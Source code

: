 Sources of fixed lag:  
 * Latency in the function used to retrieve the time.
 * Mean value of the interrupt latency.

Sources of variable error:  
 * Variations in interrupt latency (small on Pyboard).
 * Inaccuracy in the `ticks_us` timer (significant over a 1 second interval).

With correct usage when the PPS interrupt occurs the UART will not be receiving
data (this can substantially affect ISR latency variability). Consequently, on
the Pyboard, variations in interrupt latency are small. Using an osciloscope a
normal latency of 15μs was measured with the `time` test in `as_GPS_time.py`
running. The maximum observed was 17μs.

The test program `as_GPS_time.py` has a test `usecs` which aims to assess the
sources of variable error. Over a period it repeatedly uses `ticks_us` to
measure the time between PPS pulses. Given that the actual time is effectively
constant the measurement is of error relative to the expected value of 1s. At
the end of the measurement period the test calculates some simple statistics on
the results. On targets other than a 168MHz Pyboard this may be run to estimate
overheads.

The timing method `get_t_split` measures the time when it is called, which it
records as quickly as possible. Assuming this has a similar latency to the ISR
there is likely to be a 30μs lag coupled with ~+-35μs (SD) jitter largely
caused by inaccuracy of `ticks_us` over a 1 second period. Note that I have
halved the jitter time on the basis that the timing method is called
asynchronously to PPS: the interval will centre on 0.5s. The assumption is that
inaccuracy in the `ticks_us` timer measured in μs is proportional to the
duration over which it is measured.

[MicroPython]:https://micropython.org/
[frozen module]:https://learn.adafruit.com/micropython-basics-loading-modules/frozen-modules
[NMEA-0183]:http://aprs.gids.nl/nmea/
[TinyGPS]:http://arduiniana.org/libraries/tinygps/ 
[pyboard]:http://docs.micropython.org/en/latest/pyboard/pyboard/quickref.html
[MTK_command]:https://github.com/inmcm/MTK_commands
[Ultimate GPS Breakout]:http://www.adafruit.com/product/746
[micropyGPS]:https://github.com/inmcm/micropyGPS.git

● **TASK INSTRUCTIONS**: Go through the data and return each line where the word "this" appears.

● **YOUR RESPONSE**:
data (this can substantially affect ISR latency variability). Consequently, on
the results. On targets other than a 168MHz Pyboard this may be run to estimate
records as quickly as possible. Assuming this has a similar latency to the ISR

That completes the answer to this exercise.